**Instructions for the task**
The lines to be copied are those below that contain "遍历文件".

**The data**
[Start of Attachment]
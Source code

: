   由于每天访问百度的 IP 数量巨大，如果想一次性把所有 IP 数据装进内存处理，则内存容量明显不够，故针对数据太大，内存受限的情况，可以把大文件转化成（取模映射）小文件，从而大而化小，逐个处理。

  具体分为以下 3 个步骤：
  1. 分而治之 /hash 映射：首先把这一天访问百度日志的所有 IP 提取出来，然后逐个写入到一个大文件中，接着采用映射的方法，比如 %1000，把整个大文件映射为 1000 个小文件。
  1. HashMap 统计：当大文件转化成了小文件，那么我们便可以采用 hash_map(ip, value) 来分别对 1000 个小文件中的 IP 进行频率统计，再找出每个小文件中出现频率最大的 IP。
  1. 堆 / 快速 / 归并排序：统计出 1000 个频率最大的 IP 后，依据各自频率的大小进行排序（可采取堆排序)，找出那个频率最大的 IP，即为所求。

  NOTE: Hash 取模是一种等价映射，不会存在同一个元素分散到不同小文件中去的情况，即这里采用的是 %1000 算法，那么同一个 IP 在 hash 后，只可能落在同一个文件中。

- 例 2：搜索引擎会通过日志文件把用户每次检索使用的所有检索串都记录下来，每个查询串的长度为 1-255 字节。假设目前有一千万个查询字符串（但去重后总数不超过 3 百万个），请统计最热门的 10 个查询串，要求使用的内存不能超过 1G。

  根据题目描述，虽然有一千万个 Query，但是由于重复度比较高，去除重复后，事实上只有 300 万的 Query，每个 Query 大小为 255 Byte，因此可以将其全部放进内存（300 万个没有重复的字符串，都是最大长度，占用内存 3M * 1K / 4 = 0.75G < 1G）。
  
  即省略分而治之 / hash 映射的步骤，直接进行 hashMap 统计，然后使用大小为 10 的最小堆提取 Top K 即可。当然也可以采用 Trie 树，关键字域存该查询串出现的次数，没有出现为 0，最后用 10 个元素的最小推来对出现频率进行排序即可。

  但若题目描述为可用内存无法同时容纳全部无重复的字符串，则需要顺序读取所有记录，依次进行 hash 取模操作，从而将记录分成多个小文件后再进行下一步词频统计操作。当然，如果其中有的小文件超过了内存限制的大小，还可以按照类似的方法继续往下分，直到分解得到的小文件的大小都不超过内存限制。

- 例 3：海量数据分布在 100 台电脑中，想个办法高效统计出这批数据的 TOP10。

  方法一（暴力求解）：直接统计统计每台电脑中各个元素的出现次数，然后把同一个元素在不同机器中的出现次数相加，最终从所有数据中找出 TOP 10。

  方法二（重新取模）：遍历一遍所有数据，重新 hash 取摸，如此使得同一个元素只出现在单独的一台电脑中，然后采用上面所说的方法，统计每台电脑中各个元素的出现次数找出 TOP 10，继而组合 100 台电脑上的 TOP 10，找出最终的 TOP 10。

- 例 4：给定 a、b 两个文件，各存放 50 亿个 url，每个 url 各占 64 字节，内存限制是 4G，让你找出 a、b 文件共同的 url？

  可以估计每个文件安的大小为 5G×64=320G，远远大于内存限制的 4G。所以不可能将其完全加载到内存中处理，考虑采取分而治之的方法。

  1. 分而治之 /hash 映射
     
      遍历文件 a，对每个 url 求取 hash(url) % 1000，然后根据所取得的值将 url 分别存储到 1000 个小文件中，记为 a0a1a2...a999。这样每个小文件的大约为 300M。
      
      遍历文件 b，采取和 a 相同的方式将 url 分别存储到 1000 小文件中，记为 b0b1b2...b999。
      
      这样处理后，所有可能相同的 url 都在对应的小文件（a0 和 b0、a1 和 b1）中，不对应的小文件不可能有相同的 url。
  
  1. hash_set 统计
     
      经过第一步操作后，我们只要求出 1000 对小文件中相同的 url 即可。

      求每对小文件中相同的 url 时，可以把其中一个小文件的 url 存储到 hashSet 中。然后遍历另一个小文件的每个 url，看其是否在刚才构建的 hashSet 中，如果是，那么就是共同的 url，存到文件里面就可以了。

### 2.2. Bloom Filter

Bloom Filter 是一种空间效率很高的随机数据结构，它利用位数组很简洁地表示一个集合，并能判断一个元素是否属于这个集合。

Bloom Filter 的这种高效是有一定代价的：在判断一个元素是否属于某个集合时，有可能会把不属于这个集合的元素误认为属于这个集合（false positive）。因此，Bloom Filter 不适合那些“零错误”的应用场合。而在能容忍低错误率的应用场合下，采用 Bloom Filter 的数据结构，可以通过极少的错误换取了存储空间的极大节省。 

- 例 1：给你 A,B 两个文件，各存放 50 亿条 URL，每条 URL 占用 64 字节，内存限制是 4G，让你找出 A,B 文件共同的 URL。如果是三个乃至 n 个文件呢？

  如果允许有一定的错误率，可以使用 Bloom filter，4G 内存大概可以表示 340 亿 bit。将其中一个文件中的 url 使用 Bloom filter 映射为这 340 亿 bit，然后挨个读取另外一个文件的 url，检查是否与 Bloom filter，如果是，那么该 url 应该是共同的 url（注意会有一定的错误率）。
[End of Attachment]
**Exercise answer**
      遍历文件 a，对每个 url 求取 hash(url) % 1000，然后根据所取得的值将 url 分别存储到 1000 个小文件中，记为 a0a1a2...a999。这样每个小文件的大约为 300M。
      遍历文件 b，采取和 a 相同的方式将 url 分别存储到 1000 小文件中，记为 b0b1b2...b999。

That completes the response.